Find every line in the records below that contains the word "Details", and copy each such line.

-------- Exercise inputs --------

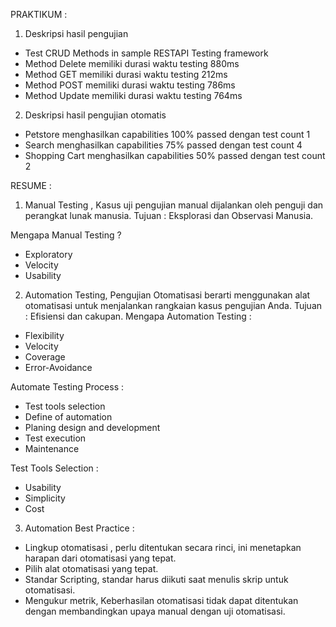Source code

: PRAKTIKUM :

1. Deskripsi hasil pengujian 
- Test CRUD Methods in sample RESTAPI Testing framework 
- Method Delete memiliki durasi waktu testing 880ms
- Method GET memiliki durasi waktu testing 212ms
- Method POST memiliki durasi waktu testing 786ms
- Method Update memiliki durasi waktu testing 764ms

2. Deskripsi hasil pengujian otomatis 
- Petstore menghasilkan capabilities 100% passed dengan test count 1
- Search menghasilkan capabilities 75% passed dengan test count 4
- Shopping Cart menghasilkan capabilities 50% passed dengan test count 2 

RESUME : 

1. Manual Testing , Kasus uji pengujian manual dijalankan oleh penguji dan perangkat lunak manusia. Tujuan : Eksplorasi dan Observasi Manusia. 

Mengapa Manual Testing ? 
- Exploratory
- Velocity 
- Usability 

2. Automation Testing, Pengujian Otomatisasi berarti menggunakan alat otomatisasi untuk menjalankan rangkaian kasus pengujian Anda. Tujuan : Efisiensi dan cakupan.
Mengapa Automation Testing :
- Flexibility 
- Velocity 
- Coverage 
- Error-Avoidance 

Automate Testing Process :
- Test tools selection
- Define of automation 
- Planing design and development 
- Test execution 
- Maintenance 

Test Tools Selection :
- Usability 
- Simplicity 
- Cost 

3. Automation Best Practice :
- Lingkup otomatisasi , perlu ditentukan secara rinci, ini menetapkan harapan dari otomatisasi yang tepat.
- Pilih alat otomatisasi yang tepat.
- Standar Scripting, standar harus diikuti saat menulis skrip untuk otomatisasi.
- Mengukur metrik, Keberhasilan otomatisasi tidak dapat ditentukan dengan membandingkan upaya manual dengan uji otomatisasi.
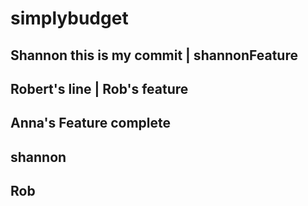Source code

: # simplybudget

## Shannon this is my commit | shannonFeature
## Robert's line | Rob's feature
## Anna's Feature complete
## shannon
## Rob

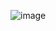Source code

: 
![image](https://github.com/RAKESH1436/JavaScript_basic/assets/60301255/fcc15692-9eee-458c-916e-38e2943ef916)
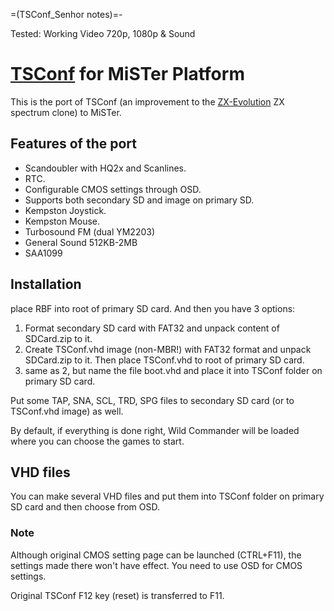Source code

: =(TSConf_Senhor notes)=-

Tested: Working Video 720p, 1080p & Sound

# [TSConf](http://forum.tslabs.info/viewforum.php?f=20&sid=137db6b31f9fb533b908742c2b18284e) for MiSTer Platform

This is the port of TSConf (an improvement to the [ZX-Evolution](https://www.facebook.com/zxatmevolution/) ZX spectrum clone) to MiSTer.

## Features of the port
* Scandoubler with HQ2x and Scanlines.
* RTC.
* Configurable CMOS settings through OSD.
* Supports both secondary SD and image on primary SD.
* Kempston Joystick.
* Kempston Mouse.
* Turbosound FM (dual YM2203)
* General Sound 512KB-2MB
* SAA1099

## Installation
place RBF into root of primary SD card. And then you have 3 options:
1) Format secondary SD card with FAT32 and unpack content of SDCard.zip to it.
2) Create TSConf.vhd image (non-MBR!) with FAT32 format and unpack SDCard.zip to it. Then place TSConf.vhd to root of primary SD card.
3) same as 2, but name the file boot.vhd and place it into TSConf folder on primary SD card.

Put some TAP, SNA, SCL, TRD, SPG files to secondary SD card (or to TSConf.vhd image) as well.

By default, if everything is done right, Wild Commander will be loaded where you can choose the games to start.

## VHD files
You can make several VHD files and put them into TSConf folder on primary SD card and then choose from OSD.

### Note
Although original CMOS setting page can be launched (CTRL+F11), the settings made there won't have effect. You need to use OSD for CMOS settings.

Original TSConf F12 key (reset) is transferred to F11.
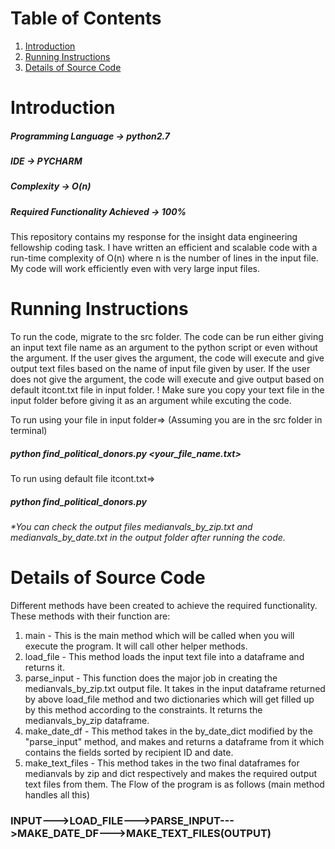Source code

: # Table of Contents
1. [Introduction](README.md#introduction)
2. [Running Instructions](README.md#running-instructions)
3. [Details of Source Code](README.md#details-of-source-code)

# Introduction
##### Programming Language -> python2.7
##### IDE -> PYCHARM
##### Complexity -> O(n)
##### Required Functionality Achieved -> 100%

This repository contains my response for the insight data engineering fellowship coding task. I have written an efficient and scalable code with a run-time complexity of O(n) where n is the number of lines in the input file. My code will work efficiently even with very large input files.

# Running Instructions
To run the code, migrate to the src folder. The code can be run either giving an input text file name as an argument to the python script or even without the argument.
If the user gives the argument, the code will execute and give output text files based on the name of input file given by user.
If the user does not give the argument, the code will execute and give output based on default itcont.txt file in input folder.
! Make sure you copy your text file in the input folder before giving it as an argument while excuting the code.

To run using your file in input folder=>
(Assuming you are in the src folder in terminal)
##### python find_political_donors.py <your_file_name.txt>

To run using default file itcont.txt=>
##### python find_political_donors.py

###### *You can check the output files medianvals_by_zip.txt and medianvals_by_date.txt in the output folder after running the code.

# Details of Source Code

Different methods have been created to achieve the required functionality. These methods with their function are:
1. main - This is the main method which will be called when you will execute the program. It will call other helper methods.
2. load_file - This method loads the input text file into a dataframe and returns it.
3. parse_input - This function does the major job in creating the medianvals_by_zip.txt output file. It takes in the input dataframe returned by above load_file method and two dictionaries which will get filled up by this method according to the constraints. It returns the medianvals_by_zip dataframe.
4. make_date_df - This method takes in the by_date_dict modified by the "parse_input" method, and makes and returns a dataframe from it which contains the fields sorted by recipient ID and date.
5. make_text_files - This method takes in the two final dataframes for medianvals by zip and dict respectively and makes the required output text files from them.
The Flow of the program is as follows (main method handles all this)
###                        INPUT--->LOAD_FILE--->PARSE_INPUT--->MAKE_DATE_DF--->MAKE_TEXT_FILES(OUTPUT)

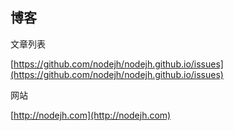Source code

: ## 博客

文章列表

[https://github.com/nodejh/nodejh.github.io/issues](https://github.com/nodejh/nodejh.github.io/issues)

网站

[http://nodejh.com](http://nodejh.com)
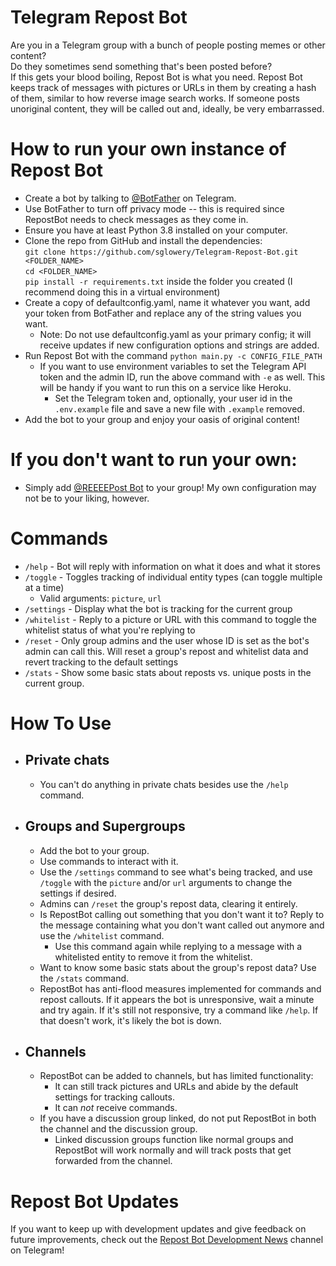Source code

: # Telegram Repost Bot

Are you in a Telegram group with a bunch of people posting memes or other content?\
Do they sometimes send something that's been posted before?\
If this gets your blood boiling, Repost Bot is what you need. Repost Bot keeps track of messages with pictures or URLs in them by creating a hash of them, similar to how reverse image search works.
If someone posts unoriginal content, they will be called out and, ideally, be very embarrassed.

# How to run your own instance of Repost Bot

- Create a bot by talking to [@BotFather](https://telegram.me/botfather) on Telegram.
- Use BotFather to turn off privacy mode -- this is required since RepostBot needs to check messages as they come in.
- Ensure you have at least Python 3.8 installed on your computer.
- Clone the repo from GitHub and install the dependencies:\
  `git clone https://github.com/sglowery/Telegram-Repost-Bot.git <FOLDER_NAME>`\
  `cd <FOLDER_NAME>`\
  `pip install -r requirements.txt` inside the folder you created (I recommend doing this in a virtual environment)
- Create a copy of defaultconfig.yaml, name it whatever you want, add your token from BotFather and replace any of the string values you want.
  - Note: Do not use defaultconfig.yaml as your primary config; it will receive updates if new configuration options and strings are added.
- Run Repost Bot with the command `python main.py -c CONFIG_FILE_PATH`
  - If you want to use environment variables to set the Telegram API token and the admin ID, run the above command with `-e` as well. This will be handy if you want to run this on a service like Heroku.
    - Set the Telegram token and, optionally, your user id in the `.env.example` file and save a new file with `.example` removed.
- Add the bot to your group and enjoy your oasis of original content!

# If you don't want to run your own:

- Simply add [@REEEEPost Bot](https://telegram.me/reeeepost_bot) to your group! My own configuration may not be to your liking, however.

# Commands

- `/help` - Bot will reply with information on what it does and what it stores
- `/toggle` - Toggles tracking of individual entity types (can toggle multiple at a time)
  - Valid arguments: `picture`, `url`
- `/settings` - Display what the bot is tracking for the current group
- `/whitelist` - Reply to a picture or URL with this command to toggle the whitelist status of what you're replying to
- `/reset` - Only group admins and the user whose ID is set as the bot's admin can call this. Will reset a group's repost and whitelist data and revert tracking to the default settings
- `/stats` - Show some basic stats about reposts vs. unique posts in the current group.

# How To Use

- ## Private chats
  - You can't do anything in private chats besides use the `/help` command.

- ## Groups and Supergroups

  - Add the bot to your group.
  - Use commands to interact with it.
  - Use the `/settings` command to see what's being tracked, and use `/toggle` with the `picture` and/or `url` arguments to change the settings if desired.
  - Admins can `/reset` the group's repost data, clearing it entirely.
  - Is RepostBot calling out something that you don't want it to? Reply to the message containing what you don't want called out anymore and use the `/whitelist` command.
    - Use this command again while replying to a message with a whitelisted entity to remove it from the whitelist.
  - Want to know some basic stats about the group's repost data? Use the `/stats` command.
  - RepostBot has anti-flood measures implemented for commands and repost callouts. If it appears the bot is unresponsive, wait a minute and try again. If it's still not responsive, try a command like `/help`. If that doesn't work, it's likely the bot is down.
  
- ## Channels

  - RepostBot can be added to channels, but has limited functionality:
    - It can still track pictures and URLs and abide by the default settings for tracking callouts.
    - It can _not_ receive commands.
  - If you have a discussion group linked, do not put RepostBot in both the channel and the discussion group.
    - Linked discussion groups function like normal groups and RepostBot will work normally and will track posts that get forwarded from the channel.

# Repost Bot Updates

If you want to keep up with development updates and give feedback on future improvements, check out the [Repost Bot Development News](https://t.me/repost_bot_news) channel on Telegram!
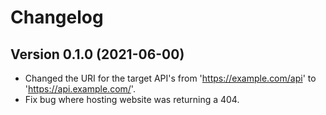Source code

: 
# Changelog


## Version 0.1.0 (2021-06-00)

- Changed the URI for the target API's from 'https://example.com/api' to 'https://api.example.com/'.
- Fix bug where hosting website was returning a 404.
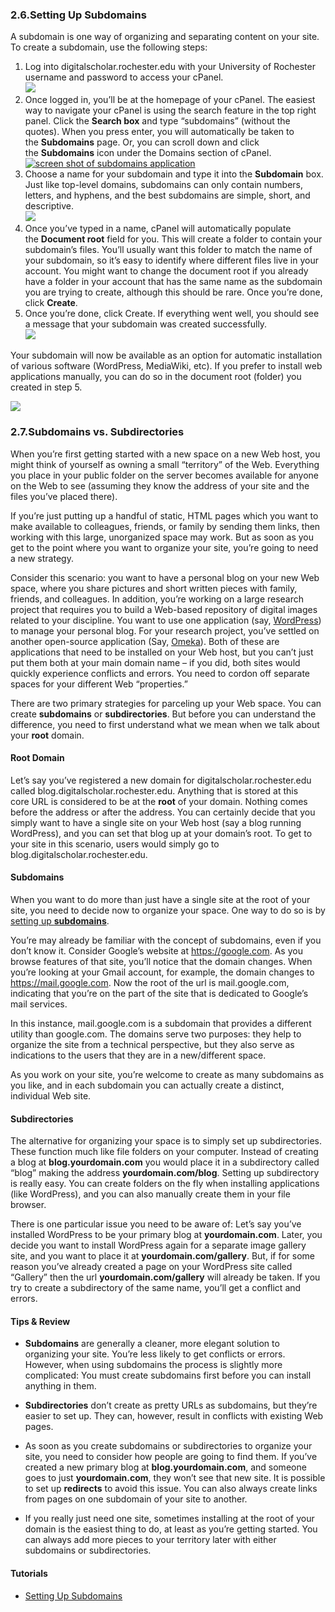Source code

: ### 2.6.Setting Up Subdomains #

A subdomain is one way of organizing and separating content on your site. To create a subdomain, use the following steps:

1.  Log into digitalscholar.rochester.edu with your University of Rochester username and password to access your cPanel.  
    ![](http://www.stateu.org/docs/wp-content/uploads/2018/03/login.png)
2.  Once logged in, you’ll be at the homepage of your cPanel. The easiest way to navigate your cPanel is using the search feature in the top right panel. Click the **Search box** and type “subdomains” (without the quotes). When you press enter, you will automatically be taken to the **Subdomains** page. Or, you can scroll down and click the **Subdomains** icon under the Domains section of cPanel.  
    [![screen shot of subdomains application](http://sites.haverford.edu/docs/wp-content/uploads/2017/11/2.7.-a.gif)](http://sites.haverford.edu/docs/wp-content/uploads/2017/11/2.7.-a.gif)
3.  Choose a name for your subdomain and type it into the **Subdomain** box. Just like top-level domains, subdomains can only contain numbers, letters, and hyphens, and the best subdomains are simple, short, and descriptive.  
    ![](http://www.stateu.org/docs/wp-content/uploads/2018/03/Screen-Shot-2018-03-30-at-2.49.45-PM.png)
4.  Once you’ve typed in a name, cPanel will automatically populate the **Document root** field for you. This will create a folder to contain your subdomain’s files. You’ll usually want this folder to match the name of your subdomain, so it’s easy to identify where different files live in your account. You might want to change the document root if you already have a folder in your account that has the same name as the subdomain you are trying to create, although this should be rare. Once you’re done, click **Create**.
5.  Once you’re done, click Create. If everything went well, you should see a message that your subdomain was created successfully.  
    ![](http://www.stateu.org/docs/wp-content/uploads/2018/03/Screen-Shot-2018-03-30-at-2.51.12-PM.png)

Your subdomain will now be available as an option for automatic installation of various software (WordPress, MediaWiki, etc). If you prefer to install web applications manually, you can do so in the document root (folder) you created in step 5.

![](http://www.stateu.org/docs/wp-content/uploads/2018/03/Screen-Shot-2018-03-30-at-2.52.33-PM.png)

[comment]: # (feedback link here)

### 2.7.Subdomains vs. Subdirectories #

When you’re first getting started with a new space on a new Web host, you might think of yourself as owning a small “territory” of the Web. Everything you place in your public folder on the server becomes available for anyone on the Web to see (assuming they know the address of your site and the files you’ve placed there).

If you’re just putting up a handful of static, HTML pages which you want to make available to colleagues, friends, or family by sending them links, then working with this large, unorganized space may work. But as soon as you get to the point where you want to organize your site, you’re going to need a new strategy.

Consider this scenario: you want to have a personal blog on your new Web space, where you share pictures and short written pieces with family, friends, and colleagues. In addition, you’re working on a large research project that requires you to build a Web-based repository of digital images related to your discipline. You want to use one application (say, [WordPress](http://wordpress.org/ "http://wordpress.org")) to manage your personal blog. For your research project, you’ve settled on another open-source application (Say, [Omeka](http://omeka.org/ "http://omeka.org")). Both of these are applications that need to be installed on your Web host, but you can’t just put them both at your main domain name – if you did, both sites would quickly experience conflicts and errors. You need to cordon off separate spaces for your different Web “properties.”

There are two primary strategies for parceling up your Web space. You can create **subdomains** or **subdirectories**. But before you can understand the difference, you need to first understand what we mean when we talk about your **root** domain.

#### Root Domain

Let’s say you’ve registered a new domain for digitalscholar.rochester.edu called blog.digitalscholar.rochester.edu. Anything that is stored at this core URL is considered to be at the **root** of your domain. Nothing comes before the address or after the address. You can certainly decide that you simply want to have a single site on your Web host (say a blog running WordPress), and you can set that blog up at your domain’s root. To get to your site in this scenario, users would simply go to blog.digitalscholar.rochester.edu.

#### Subdomains

When you want to do more than just have a single site at the root of your site, you need to decide now to organize your space. One way to do so is by [setting up **subdomains**](http://stateu.org/docs/uncategorized/setting-up-subdomains/).

You’re may already be familiar with the concept of subdomains, even if you don’t know it. Consider Google’s website at https://google.com. As you browse features of that site, you’ll notice that the domain changes. When you’re looking at your Gmail account, for example, the domain changes to https://mail.google.com. Now the root of the url is mail.google.com, indicating that you’re on the part of the site that is dedicated to Google’s mail services.

In this instance, mail.google.com is a subdomain that provides a different utility than google.com. The domains serve two purposes: they help to organize the site from a technical perspective, but they also serve as indications to the users that they are in a new/different space.

As you work on your site, you’re welcome to create as many subdomains as you like, and in each subdomain you can actually create a distinct, individual Web site.

#### Subdirectories

The alternative for organizing your space is to simply set up subdirectories. These function much like file folders on your computer. Instead of creating a blog at **blog.yourdomain.com** you would place it in a subdirectory called “blog” making the address **yourdomain.com/blog**. Setting up subdirectory is really easy. You can create folders on the fly when installing applications (like WordPress), and you can also manually create them in your file browser.

There is one particular issue you need to be aware of: Let’s say you’ve installed WordPress to be your primary blog at **yourdomain.com**. Later, you decide you want to install WordPress again for a separate image gallery site, and you want to place it at **yourdomain.com/gallery**. But, if for some reason you’ve already created a page on your WordPress site called “Gallery” then the url **yourdomain.com/gallery** will already be taken. If you try to create a subdirectory of the same name, you’ll get a conflict and errors.

#### Tips & Review

*   **Subdomains** are generally a cleaner, more elegant solution to organizing your site. You’re less likely to get conflicts or errors. However, when using subdomains the process is slightly more complicated: You must create subdomains first before you can install anything in them.
    
*   **Subdirectories** don’t create as pretty URLs as subdomains, but they’re easier to set up. They can, however, result in conflicts with existing Web pages.
    
*   As soon as you create subdomains or subdirectories to organize your site, you need to consider how people are going to find them. If you’ve created a new primary blog at **blog.yourdomain.com**, and someone goes to just **yourdomain.com**, they won’t see that new site. It is possible to set up **redirects** to avoid this issue. You can also always create links from pages on one subdomain of your site to another.
    
*   If you really just need one site, sometimes installing at the root of your domain is the easiest thing to do, at least as you’re getting started. You can always add more pieces to your territory later with either subdomains or subdirectories.
    

#### Tutorials

*   [Setting Up Subdomains](http://stateu.org/docs/uncategorized/setting-up-subdomains/ "https://digitalscholar.rochester.edu/support/cpanel/creating-subdomains")
    

[comment]: # (feedback link here)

--------

**Task result**
3. [Details of Source Code](README.md#details-of-source-code)
# Details of Source Code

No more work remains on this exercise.